WORK ORDER: From the entries, copy each line that includes "grueso".

■ ■ ■

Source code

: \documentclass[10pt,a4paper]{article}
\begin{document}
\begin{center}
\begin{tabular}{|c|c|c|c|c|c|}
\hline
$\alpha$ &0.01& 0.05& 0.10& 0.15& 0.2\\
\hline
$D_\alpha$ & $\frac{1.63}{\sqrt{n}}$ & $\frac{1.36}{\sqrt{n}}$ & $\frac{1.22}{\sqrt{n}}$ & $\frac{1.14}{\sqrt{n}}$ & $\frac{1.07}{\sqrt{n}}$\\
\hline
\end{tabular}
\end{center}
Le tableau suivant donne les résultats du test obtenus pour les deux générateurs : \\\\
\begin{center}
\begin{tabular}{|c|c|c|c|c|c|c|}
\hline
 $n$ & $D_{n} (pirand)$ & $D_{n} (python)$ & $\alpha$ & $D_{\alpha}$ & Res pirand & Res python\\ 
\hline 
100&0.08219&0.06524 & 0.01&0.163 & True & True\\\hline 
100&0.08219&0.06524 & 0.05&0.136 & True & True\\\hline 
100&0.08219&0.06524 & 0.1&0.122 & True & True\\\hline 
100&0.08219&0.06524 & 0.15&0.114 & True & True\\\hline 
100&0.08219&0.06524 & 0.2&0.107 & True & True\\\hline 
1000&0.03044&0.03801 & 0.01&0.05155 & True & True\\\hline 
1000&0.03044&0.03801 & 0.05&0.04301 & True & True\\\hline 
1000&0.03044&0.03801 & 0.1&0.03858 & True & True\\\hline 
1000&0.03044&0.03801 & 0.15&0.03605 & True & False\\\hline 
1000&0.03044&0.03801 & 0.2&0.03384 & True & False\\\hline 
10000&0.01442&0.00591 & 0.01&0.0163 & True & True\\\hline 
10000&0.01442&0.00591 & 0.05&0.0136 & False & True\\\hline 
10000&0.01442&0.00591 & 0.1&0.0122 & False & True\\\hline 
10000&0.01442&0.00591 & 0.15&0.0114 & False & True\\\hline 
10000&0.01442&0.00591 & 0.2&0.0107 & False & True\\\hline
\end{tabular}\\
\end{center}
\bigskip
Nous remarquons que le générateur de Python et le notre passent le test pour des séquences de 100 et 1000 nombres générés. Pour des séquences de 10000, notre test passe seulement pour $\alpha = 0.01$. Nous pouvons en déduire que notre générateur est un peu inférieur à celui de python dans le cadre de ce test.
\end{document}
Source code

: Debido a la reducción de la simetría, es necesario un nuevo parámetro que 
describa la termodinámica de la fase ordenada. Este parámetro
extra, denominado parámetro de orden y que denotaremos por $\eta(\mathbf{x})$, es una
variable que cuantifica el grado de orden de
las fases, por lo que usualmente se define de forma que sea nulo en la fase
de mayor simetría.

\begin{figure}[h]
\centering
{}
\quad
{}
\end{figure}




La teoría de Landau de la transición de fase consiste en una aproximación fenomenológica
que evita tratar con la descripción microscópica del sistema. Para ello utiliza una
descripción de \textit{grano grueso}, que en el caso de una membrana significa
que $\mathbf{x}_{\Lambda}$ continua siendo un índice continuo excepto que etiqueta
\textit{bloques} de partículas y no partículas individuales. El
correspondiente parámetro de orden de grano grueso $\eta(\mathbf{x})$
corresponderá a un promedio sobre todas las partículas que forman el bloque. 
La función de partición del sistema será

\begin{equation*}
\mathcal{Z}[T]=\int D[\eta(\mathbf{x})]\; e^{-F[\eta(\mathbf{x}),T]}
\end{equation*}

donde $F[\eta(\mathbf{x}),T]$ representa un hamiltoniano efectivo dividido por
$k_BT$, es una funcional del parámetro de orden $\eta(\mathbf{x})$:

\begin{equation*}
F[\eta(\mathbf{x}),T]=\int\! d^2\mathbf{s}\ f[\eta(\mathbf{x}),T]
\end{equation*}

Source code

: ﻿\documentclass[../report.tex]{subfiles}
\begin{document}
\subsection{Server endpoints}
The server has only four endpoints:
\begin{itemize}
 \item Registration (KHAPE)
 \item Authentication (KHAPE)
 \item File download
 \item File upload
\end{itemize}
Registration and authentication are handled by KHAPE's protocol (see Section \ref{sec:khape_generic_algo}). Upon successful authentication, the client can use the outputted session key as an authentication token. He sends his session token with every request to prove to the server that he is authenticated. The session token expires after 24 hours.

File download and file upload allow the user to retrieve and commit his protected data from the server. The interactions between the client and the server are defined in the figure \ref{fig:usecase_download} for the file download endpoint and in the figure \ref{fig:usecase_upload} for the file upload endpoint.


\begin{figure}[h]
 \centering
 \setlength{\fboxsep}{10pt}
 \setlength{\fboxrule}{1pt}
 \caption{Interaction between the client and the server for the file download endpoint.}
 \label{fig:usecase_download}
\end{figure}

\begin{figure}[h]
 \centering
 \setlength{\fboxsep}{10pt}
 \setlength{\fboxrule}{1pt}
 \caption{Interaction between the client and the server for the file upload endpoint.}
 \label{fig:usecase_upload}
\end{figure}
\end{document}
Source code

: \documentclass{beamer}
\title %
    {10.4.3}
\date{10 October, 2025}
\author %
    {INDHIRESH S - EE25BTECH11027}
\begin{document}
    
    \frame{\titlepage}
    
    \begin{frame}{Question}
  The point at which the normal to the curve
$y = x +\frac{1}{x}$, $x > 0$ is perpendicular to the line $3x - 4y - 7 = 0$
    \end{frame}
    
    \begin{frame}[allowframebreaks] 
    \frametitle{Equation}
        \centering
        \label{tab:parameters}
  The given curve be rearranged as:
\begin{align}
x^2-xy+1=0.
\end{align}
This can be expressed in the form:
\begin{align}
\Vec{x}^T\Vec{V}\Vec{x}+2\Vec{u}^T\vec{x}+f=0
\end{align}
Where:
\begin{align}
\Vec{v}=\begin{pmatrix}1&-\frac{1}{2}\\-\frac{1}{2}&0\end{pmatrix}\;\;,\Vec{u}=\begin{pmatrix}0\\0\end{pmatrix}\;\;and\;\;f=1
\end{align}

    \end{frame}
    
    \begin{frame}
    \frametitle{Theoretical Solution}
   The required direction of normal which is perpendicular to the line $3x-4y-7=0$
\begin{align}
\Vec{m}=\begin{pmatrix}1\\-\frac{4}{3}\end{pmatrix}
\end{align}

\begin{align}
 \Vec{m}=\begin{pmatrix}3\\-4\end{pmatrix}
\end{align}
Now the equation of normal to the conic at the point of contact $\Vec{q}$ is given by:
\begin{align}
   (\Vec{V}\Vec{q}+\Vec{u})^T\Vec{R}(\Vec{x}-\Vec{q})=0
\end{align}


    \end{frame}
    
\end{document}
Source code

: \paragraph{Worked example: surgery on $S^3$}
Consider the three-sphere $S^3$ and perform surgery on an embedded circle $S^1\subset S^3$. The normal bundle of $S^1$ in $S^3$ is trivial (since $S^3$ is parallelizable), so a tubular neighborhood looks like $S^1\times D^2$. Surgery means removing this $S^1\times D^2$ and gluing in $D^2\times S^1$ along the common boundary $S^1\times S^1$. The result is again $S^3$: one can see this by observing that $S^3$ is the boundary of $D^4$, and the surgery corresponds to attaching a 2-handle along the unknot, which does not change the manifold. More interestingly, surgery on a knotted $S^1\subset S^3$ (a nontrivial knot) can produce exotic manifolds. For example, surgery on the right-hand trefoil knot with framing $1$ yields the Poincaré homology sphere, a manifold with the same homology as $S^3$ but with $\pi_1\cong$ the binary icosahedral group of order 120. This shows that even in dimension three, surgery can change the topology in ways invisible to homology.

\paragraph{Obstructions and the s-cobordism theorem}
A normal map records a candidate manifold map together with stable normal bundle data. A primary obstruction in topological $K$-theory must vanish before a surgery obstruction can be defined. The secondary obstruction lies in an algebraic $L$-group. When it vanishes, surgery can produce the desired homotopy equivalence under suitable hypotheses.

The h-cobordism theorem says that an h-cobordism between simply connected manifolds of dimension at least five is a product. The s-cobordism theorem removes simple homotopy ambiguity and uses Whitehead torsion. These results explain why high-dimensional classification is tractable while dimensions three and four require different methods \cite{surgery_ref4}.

■ ■ ■

TASK RESULT:
descripción de \textit{grano grueso}, que en el caso de una membrana significa
correspondiente parámetro de orden de grano grueso $\eta(\mathbf{x})$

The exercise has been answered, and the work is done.